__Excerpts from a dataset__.
********

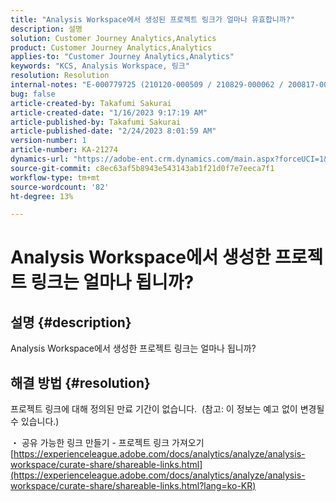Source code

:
 ```yaml
---
title: "Analysis Workspace에서 생성된 프로젝트 링크가 얼마나 유효합니까?"
description: 설명
solution: Customer Journey Analytics,Analytics
product: Customer Journey Analytics,Analytics
applies-to: "Customer Journey Analytics,Analytics"
keywords: "KCS, Analysis Workspace, 링크"
resolution: Resolution
internal-notes: "E-000779725 (210120-000509 / 210829-000062 / 200817-000457 / 190620-000374)"
bug: false
article-created-by: Takafumi Sakurai
article-created-date: "1/16/2023 9:17:19 AM"
article-published-by: Takafumi Sakurai
article-published-date: "2/24/2023 8:01:59 AM"
version-number: 1
article-number: KA-21274
dynamics-url: "https://adobe-ent.crm.dynamics.com/main.aspx?forceUCI=1&pagetype=entityrecord&etn=knowledgearticle&id=6625a38d-7e95-ed11-aad1-6045bd006239"
source-git-commit: c8ec63af5b8943e543143ab1f21d0f7e7eeca7f1
workflow-type: tm+mt
source-wordcount: '82'
ht-degree: 13%

---
```


# Analysis Workspace에서 생성한 프로젝트 링크는 얼마나 됩니까?

## 설명 {#description}

Analysis Workspace에서 생성한 프로젝트 링크는 얼마나 됩니까?

## 해결 방법 {#resolution}


프로젝트 링크에 대해 정의된 만료 기간이 없습니다.  (참고: 이 정보는 예고 없이 변경될 수 있습니다.)

・ 공유 가능한 링크 만들기 - 프로젝트 링크 가져오기
[https://experienceleague.adobe.com/docs/analytics/analyze/analysis-workspace/curate-share/shareable-links.html](https://experienceleague.adobe.com/docs/analytics/analyze/analysis-workspace/curate-share/shareable-links.html?lang=ko-KR)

********

__TO DO__. From the records above, count the lines that contain "published". Only the number should be written.

__RESPONSE TO THE EXERCISE__. 2